In accordance with this invention, fuel rods containing dual enrichment fuel pellets are used in place of ones containing single enrichment pellets in any fuel rods which are susceptible to pellet-cladding interaction failure. Since the fuel temperature is lower in the dual enrichment pellet design, the control rods can be then moved step-wise at a higher reactor power, resulting in minimal or no loss of reactor power production. Typical fuel assembly locations for the fuel rods containing dual enrichment pellets are indicated by solid line boxes in FIGS. 6 through 7, which show local power distribution maps, including control blade history effects for an uncontrolled and a controlled fuel assembly. The fuel rod type designations of FIG. 4 are used. The ratio of the uncontrolled power distribution to the controlled power distribution is shown in FIG. 8. Again, the numerical figures represent present concentration of U-235.
In fuel rods operating at lower relative powers or not located close to the control rods, the standard single enrichment pellet approach is retained, in order to minimize the fuel costs. The maximum Uranium-235 enrichment is higher for the dual enrichment design. By using the single enrichment design in the high enrichment fuel rods, the required Uranium-235 enrichments can be kept within the fuel manufacturing criticality safety limits, which are usually set at around 5%.
While thus far the invention has been presented in terms of fuel pellets with two different concentrations of enrichment, it is contemplated that similar advantages would be obtained with a graded concentration which decreases as the central axis of the pellet is approached. However, such a pellet design would be difficult to manufacture. Alternatively, the pellet could have more than two different concentric radial regions of different concentrations. The concentrations and their distribution would be designed to minimize peak and average cross-sectional temperature in the pellet, thereby minimizing radial thermal expansion with temperature change of the pellet as a whole and reducing the release of fission products such as cesium and iodine which have an embrittling effect on the cladding and contribute to failure by stress corrosion cracking as stresses are applied to the cladding during pellet thermal expansion.

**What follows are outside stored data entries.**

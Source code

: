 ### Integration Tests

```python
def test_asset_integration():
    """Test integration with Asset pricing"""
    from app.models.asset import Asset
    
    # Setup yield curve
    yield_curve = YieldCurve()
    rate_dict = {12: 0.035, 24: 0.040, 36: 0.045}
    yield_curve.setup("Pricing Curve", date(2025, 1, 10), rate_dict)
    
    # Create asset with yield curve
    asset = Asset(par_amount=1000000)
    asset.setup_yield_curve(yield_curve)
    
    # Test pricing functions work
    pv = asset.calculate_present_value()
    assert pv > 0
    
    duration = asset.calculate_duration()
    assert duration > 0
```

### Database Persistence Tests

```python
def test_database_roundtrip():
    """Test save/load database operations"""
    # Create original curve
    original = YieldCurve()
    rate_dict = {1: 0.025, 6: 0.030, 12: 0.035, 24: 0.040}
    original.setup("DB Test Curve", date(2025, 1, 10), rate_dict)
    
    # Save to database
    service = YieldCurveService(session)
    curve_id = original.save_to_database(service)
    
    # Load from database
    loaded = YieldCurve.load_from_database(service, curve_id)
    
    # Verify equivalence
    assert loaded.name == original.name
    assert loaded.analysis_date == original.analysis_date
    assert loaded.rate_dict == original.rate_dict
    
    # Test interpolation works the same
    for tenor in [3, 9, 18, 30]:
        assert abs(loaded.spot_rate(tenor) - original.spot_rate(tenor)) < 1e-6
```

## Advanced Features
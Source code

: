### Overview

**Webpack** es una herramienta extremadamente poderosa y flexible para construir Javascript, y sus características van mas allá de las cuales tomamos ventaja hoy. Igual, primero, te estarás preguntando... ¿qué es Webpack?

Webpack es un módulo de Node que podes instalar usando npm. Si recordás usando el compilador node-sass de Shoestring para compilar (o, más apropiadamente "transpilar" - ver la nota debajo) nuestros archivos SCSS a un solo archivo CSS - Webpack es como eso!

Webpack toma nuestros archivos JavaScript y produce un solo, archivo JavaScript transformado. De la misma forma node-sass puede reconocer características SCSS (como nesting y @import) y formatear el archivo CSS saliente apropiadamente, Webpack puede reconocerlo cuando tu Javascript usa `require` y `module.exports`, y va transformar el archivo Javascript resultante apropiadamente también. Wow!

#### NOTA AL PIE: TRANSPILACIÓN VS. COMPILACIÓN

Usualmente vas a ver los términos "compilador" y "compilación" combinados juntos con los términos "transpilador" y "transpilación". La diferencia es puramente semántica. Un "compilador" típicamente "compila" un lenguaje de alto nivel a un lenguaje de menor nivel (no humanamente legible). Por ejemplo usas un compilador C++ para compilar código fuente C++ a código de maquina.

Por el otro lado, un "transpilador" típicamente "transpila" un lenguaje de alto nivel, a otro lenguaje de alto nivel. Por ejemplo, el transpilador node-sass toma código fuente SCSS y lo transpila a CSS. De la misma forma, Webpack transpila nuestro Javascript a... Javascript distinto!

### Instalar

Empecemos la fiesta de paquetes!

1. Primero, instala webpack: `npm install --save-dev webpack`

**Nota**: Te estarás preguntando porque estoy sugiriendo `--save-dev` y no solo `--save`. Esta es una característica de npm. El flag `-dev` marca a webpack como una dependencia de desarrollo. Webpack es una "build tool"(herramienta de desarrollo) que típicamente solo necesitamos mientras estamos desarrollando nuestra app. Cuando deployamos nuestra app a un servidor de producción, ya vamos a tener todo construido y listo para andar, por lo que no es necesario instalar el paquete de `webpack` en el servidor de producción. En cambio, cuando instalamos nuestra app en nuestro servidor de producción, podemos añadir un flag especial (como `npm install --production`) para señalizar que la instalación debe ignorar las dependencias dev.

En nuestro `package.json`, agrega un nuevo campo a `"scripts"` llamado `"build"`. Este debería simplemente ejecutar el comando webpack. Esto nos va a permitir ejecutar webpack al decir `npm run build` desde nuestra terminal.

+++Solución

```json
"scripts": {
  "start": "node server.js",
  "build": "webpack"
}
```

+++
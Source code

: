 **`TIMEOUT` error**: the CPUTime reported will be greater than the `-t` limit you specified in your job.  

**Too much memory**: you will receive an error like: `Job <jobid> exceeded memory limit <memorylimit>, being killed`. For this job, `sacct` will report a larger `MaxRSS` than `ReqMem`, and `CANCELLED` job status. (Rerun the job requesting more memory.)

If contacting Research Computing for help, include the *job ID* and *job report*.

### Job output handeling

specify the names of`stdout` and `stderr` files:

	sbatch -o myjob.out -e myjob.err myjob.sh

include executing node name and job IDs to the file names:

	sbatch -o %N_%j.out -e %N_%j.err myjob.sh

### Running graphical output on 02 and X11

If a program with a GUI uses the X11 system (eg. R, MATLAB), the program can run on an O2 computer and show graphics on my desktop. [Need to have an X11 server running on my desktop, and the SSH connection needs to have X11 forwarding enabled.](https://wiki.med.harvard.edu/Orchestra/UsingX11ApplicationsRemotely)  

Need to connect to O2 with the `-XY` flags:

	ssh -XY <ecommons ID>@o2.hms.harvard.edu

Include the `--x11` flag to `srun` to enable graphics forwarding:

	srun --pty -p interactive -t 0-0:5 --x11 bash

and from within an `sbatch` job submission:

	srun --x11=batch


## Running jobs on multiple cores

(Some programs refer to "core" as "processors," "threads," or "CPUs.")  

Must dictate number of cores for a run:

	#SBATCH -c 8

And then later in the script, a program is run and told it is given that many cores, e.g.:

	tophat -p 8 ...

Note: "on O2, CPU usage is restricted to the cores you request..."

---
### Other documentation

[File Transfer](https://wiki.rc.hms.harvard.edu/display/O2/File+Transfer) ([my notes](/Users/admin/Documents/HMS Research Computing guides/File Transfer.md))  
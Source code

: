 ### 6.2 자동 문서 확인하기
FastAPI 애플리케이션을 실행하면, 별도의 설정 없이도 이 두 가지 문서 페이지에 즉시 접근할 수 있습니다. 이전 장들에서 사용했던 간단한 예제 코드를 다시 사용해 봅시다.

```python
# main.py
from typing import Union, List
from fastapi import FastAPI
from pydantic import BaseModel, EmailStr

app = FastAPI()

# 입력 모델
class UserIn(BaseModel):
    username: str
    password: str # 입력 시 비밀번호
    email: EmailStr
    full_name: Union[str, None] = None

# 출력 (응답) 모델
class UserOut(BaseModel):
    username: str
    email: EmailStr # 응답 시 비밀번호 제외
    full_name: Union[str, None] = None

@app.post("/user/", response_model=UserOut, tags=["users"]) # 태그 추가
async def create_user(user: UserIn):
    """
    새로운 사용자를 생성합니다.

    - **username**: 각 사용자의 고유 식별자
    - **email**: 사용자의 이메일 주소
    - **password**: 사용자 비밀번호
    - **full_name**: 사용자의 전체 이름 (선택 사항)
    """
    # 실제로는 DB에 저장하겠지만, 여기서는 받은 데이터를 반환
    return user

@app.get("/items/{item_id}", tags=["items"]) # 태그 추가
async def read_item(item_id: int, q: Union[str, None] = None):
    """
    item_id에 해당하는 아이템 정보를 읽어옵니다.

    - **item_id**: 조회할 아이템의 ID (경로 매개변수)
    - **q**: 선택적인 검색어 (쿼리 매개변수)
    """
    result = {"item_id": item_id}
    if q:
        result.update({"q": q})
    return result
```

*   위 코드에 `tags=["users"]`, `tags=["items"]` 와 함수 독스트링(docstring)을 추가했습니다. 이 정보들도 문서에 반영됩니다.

It should also be evident that varying enrichment concentration fuel rods would be likely to be well suited for other fuel rod locations in a reactor, except for their relatively high cost of manufacture.
Claims
  • 1. A nuclear reactor fuel assembly, comprising:
  • a cylindrical fuel cladding tube having a longitudinal axis, and
  • fissionable nuclear fuel inside said tube, said fuel comprising an enriched material, the concentration of the enriched material being less in the radial region of the longitudinal axis than in the radial region remote from the longitudinal axis.